Deux Citadiums et un Printemps fermés à Paris

L’annonce du groupe Printemps ce mardi 10 novembre a eu l’effet d’une bombe pour des centaines de salariés : sur 27 magasins Printemps et Citadium répartis à travers la France, sept vont fermer. Le projet de restructuration annoncé par le groupe prévoit la fermeture de trois magasins Printemps en région (Le Havre, Strasbourg, Metz), du Printemps de la place d’Italie, de deux Citadium à Paris (Paris Champs Élysées, Paris Nation) et du Citadium de Toulon.

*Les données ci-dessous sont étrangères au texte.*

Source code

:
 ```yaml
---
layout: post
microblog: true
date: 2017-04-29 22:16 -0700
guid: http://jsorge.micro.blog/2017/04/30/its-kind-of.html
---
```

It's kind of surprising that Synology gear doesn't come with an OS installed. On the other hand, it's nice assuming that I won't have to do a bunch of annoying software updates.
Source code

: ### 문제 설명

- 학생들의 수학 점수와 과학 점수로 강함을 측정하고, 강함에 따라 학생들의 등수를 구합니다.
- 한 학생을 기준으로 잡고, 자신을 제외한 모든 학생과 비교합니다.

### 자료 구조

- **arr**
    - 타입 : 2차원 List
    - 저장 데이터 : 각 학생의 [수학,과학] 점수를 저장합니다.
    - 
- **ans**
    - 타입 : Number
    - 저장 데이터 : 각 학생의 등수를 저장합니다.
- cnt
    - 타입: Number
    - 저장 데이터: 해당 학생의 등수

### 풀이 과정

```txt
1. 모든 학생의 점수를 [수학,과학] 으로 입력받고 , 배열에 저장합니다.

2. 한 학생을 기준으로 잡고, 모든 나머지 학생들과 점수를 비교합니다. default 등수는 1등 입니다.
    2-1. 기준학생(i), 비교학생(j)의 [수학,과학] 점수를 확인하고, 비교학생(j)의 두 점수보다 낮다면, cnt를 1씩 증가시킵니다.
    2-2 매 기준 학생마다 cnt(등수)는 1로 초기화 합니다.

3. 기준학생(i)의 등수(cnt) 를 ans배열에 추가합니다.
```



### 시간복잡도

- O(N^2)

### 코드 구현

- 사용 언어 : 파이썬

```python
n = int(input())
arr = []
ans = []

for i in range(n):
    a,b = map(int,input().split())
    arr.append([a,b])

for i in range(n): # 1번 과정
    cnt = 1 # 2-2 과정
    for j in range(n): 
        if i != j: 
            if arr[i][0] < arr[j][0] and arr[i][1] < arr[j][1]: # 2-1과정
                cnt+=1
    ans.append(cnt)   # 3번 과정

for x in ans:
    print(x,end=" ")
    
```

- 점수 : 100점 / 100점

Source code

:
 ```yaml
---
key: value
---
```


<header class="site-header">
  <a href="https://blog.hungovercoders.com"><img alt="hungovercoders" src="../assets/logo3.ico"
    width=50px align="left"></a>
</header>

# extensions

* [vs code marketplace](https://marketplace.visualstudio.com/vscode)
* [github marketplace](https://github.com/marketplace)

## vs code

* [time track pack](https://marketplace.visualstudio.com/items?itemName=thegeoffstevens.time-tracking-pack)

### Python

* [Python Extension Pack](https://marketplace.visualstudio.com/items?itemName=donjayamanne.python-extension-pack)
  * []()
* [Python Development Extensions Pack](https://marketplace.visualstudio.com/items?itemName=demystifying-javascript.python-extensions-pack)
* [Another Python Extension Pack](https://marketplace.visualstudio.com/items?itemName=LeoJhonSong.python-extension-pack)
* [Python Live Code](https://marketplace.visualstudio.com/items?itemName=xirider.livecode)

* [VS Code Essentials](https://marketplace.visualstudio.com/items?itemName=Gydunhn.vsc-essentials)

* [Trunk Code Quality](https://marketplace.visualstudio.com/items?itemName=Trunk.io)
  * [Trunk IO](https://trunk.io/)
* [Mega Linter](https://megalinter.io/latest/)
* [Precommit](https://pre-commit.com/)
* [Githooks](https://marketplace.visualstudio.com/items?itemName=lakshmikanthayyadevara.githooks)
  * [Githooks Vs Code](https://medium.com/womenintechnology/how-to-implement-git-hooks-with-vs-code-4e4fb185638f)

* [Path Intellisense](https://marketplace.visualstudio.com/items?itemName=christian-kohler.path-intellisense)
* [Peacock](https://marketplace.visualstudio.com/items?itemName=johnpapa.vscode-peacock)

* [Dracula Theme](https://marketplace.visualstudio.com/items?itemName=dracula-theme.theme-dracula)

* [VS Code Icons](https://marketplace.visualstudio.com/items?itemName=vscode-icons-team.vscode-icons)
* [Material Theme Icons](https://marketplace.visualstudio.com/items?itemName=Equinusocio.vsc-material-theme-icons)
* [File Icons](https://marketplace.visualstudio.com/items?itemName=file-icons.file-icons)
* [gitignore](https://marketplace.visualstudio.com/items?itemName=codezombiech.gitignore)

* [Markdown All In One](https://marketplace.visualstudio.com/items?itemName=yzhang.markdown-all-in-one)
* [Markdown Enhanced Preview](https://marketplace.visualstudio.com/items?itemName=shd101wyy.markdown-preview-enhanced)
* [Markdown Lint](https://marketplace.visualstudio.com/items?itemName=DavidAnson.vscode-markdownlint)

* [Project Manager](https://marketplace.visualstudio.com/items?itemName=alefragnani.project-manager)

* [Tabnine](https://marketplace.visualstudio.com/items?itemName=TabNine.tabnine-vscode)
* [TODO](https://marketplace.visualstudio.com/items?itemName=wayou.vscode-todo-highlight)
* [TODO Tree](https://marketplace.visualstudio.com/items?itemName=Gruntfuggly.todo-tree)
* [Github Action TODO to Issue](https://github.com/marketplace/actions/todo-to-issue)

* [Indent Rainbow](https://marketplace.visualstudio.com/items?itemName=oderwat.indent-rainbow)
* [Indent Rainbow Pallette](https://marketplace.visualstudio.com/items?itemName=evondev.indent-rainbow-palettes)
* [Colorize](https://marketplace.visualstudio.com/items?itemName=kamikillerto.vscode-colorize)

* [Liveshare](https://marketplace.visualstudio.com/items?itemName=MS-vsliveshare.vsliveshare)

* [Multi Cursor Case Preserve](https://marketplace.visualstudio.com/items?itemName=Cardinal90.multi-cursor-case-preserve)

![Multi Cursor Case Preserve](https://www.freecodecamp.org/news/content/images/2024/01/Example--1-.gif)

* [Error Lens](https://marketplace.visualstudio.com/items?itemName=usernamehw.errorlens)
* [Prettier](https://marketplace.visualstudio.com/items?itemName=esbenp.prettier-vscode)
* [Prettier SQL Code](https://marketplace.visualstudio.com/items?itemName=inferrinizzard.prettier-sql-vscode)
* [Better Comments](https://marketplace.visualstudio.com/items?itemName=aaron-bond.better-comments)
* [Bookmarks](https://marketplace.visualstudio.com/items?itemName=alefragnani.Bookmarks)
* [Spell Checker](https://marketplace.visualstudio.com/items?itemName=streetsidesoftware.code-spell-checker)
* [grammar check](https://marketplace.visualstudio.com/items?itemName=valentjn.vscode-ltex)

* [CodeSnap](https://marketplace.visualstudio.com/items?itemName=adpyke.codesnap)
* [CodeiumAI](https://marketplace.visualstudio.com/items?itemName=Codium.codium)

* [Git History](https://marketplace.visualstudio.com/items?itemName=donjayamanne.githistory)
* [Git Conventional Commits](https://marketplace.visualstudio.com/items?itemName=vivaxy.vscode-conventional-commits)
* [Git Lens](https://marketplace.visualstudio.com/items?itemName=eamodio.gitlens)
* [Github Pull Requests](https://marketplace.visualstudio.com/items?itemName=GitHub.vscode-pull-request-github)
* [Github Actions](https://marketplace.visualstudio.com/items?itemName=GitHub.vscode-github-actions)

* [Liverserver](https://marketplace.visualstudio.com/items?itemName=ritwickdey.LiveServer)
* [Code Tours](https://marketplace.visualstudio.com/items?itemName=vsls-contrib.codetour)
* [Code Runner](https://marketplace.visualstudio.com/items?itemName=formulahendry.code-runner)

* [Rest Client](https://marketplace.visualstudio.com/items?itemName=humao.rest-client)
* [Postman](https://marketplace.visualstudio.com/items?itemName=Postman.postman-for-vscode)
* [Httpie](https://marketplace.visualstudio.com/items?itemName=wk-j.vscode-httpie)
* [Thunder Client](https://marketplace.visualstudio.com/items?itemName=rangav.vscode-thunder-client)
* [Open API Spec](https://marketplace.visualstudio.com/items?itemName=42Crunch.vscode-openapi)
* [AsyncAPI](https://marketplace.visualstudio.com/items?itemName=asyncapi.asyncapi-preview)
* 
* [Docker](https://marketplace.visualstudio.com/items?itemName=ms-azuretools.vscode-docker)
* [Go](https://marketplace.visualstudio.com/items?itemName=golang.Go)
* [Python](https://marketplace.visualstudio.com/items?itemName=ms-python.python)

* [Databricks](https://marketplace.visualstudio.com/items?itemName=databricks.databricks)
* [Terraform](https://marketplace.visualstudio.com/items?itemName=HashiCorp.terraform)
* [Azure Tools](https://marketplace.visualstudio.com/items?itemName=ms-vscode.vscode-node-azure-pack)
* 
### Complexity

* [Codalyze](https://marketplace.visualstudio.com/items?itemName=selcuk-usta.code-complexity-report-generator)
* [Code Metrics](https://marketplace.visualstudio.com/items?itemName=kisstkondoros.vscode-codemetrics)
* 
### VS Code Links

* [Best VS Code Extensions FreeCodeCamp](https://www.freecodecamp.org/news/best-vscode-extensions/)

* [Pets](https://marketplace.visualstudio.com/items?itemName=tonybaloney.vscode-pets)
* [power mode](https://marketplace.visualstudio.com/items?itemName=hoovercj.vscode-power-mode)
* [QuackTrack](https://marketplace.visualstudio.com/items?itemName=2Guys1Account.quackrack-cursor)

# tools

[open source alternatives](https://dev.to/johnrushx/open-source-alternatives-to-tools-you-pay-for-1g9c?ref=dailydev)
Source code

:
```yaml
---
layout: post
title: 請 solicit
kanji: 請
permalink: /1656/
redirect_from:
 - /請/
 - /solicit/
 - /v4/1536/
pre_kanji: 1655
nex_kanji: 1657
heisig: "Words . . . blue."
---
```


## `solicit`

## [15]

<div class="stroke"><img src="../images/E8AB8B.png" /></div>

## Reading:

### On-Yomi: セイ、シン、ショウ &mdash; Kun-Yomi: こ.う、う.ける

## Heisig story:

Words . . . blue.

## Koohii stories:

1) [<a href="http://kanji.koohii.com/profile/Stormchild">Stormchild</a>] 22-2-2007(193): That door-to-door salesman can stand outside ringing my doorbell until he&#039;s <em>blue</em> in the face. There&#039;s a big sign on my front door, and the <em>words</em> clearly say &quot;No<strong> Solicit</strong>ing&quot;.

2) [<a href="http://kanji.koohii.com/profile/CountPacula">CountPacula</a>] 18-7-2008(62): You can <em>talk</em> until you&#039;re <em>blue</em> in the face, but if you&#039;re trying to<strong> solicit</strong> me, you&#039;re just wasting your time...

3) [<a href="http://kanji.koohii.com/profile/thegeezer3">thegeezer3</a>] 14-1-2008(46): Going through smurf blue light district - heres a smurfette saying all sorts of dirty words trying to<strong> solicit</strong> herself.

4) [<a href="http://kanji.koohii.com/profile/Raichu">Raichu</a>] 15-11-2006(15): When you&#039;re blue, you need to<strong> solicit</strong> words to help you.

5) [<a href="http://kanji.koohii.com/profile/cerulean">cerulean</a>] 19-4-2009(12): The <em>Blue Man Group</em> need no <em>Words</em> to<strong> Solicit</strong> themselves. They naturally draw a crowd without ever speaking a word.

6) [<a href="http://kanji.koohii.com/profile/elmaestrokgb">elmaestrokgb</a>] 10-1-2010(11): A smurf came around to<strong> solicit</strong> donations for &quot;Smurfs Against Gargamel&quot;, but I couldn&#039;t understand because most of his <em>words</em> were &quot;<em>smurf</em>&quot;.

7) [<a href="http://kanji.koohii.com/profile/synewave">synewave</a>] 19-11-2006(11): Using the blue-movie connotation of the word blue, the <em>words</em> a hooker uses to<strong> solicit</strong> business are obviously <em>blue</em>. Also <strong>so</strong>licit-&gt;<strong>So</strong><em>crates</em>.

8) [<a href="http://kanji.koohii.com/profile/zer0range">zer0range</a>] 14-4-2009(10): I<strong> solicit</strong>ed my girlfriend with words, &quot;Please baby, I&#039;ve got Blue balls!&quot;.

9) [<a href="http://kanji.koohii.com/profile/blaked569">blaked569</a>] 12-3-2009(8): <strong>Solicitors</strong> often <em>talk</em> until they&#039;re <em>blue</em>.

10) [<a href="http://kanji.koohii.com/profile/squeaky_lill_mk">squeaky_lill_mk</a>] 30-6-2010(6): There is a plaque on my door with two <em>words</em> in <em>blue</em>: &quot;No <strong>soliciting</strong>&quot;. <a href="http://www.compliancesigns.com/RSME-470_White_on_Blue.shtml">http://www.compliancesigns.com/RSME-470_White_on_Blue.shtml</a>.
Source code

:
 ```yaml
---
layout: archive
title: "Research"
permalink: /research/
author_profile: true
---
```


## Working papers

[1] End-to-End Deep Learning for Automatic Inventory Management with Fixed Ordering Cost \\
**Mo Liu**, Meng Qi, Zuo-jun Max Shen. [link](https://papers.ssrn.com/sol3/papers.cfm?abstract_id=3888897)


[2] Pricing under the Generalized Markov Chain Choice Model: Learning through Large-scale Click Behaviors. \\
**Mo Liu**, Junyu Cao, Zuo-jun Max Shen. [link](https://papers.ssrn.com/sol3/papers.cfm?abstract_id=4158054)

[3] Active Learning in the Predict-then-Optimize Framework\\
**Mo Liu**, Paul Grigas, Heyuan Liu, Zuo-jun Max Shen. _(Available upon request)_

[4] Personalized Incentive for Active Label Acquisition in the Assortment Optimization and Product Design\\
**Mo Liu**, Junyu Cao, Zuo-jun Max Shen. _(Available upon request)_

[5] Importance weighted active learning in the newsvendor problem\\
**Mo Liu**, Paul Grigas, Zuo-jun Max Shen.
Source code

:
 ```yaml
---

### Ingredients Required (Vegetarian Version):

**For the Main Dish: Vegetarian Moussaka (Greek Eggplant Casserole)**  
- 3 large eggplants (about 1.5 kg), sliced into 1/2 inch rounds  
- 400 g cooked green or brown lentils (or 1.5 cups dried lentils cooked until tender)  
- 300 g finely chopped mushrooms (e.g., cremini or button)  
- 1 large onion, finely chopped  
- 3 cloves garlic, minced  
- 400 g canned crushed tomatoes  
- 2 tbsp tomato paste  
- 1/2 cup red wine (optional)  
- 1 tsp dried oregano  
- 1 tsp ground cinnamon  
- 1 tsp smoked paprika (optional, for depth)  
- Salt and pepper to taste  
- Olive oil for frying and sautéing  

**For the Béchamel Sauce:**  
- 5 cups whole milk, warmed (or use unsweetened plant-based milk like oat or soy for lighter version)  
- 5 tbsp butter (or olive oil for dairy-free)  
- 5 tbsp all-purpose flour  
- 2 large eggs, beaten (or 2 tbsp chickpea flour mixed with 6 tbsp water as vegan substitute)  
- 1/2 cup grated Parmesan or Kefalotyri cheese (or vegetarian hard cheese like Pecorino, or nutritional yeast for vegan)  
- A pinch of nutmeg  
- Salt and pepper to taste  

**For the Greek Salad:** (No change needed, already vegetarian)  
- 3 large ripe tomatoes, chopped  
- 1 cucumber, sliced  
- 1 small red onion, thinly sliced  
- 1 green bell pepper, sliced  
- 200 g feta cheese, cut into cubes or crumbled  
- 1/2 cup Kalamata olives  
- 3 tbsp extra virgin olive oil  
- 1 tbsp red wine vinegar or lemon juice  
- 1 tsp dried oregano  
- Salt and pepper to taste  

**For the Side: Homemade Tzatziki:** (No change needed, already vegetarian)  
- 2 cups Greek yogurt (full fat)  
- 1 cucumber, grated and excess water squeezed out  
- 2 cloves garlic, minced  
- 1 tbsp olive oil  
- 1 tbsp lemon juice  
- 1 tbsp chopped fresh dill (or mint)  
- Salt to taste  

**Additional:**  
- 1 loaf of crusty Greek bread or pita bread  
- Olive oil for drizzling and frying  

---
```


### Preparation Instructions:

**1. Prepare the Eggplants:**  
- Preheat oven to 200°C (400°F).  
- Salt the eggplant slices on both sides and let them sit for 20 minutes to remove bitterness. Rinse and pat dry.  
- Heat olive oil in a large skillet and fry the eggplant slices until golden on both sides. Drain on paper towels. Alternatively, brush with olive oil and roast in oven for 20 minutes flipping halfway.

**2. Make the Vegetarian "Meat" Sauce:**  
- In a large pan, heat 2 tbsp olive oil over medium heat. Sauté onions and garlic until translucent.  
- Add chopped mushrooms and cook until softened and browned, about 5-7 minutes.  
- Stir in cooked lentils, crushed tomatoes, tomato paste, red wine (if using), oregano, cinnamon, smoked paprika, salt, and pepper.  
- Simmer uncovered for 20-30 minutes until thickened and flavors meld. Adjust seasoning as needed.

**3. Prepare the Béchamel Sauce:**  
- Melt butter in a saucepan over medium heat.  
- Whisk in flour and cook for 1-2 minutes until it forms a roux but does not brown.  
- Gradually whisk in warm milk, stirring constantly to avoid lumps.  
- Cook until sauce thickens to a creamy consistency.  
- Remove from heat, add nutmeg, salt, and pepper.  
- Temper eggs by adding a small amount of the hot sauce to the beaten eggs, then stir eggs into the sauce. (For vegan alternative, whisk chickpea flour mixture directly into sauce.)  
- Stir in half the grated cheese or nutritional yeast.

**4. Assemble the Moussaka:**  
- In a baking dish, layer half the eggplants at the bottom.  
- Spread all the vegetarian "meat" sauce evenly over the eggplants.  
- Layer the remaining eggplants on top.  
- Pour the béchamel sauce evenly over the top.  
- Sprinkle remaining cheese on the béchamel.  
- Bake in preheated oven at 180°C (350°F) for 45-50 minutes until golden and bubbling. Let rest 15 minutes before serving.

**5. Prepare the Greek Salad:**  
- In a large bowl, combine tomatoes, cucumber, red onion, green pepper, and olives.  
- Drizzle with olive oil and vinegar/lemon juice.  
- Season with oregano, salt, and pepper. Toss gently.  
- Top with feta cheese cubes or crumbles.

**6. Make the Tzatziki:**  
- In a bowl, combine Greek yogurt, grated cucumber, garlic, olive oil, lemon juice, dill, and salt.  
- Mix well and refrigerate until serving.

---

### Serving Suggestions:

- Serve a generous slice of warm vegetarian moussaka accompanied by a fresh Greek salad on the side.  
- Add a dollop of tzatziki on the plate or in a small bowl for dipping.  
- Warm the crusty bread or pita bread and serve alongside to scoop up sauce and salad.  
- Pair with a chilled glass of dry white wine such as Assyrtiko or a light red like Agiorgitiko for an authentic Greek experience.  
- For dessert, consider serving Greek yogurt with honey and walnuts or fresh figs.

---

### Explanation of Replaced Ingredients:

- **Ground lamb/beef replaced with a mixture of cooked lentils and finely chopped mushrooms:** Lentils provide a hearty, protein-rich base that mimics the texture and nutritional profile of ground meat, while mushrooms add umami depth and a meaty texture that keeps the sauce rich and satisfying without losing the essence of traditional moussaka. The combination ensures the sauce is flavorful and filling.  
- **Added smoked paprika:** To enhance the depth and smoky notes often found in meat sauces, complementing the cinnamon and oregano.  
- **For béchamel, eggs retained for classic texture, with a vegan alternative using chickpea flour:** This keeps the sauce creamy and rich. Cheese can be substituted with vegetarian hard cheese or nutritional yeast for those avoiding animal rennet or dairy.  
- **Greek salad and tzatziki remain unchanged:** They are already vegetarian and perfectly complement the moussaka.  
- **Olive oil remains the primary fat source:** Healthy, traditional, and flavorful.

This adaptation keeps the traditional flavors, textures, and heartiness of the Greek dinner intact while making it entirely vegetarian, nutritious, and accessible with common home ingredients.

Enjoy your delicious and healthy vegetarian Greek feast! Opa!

Selon le communiqué diffusé par l’entreprise, Printemps souhaite ainsi “réduire sa structure de coûts et investir dans un plan de relance ambitieux pour renouer avec le succès“. Les difficultés du groupe ne sont cependant pas nouvelles : si le Covid-19 a sans doute fait sauter la soupape, les enseignes Printemps et Citadium connaissent une baisse de leur fréquentation depuis plusieurs années en raison de la concurrence en ligne et ont également été impactées par les attentats, les manifestations des gilets jaunes et les grèves de la fin d’année 2019.

Jean-Jacques Liebert, délégué syndical central CGT du groupe, a indiqué à l’AFP que cette restructuration impliquera la suppression de 450 emplois, sur un total de 3000 dans toute la France. Le Printemps Haussmann, le plus ancien et le plus réputé des magasins du groupe, n’est pas concerné par ces fermetures qui pourraient s’étaler jusqu’en janvier 2022.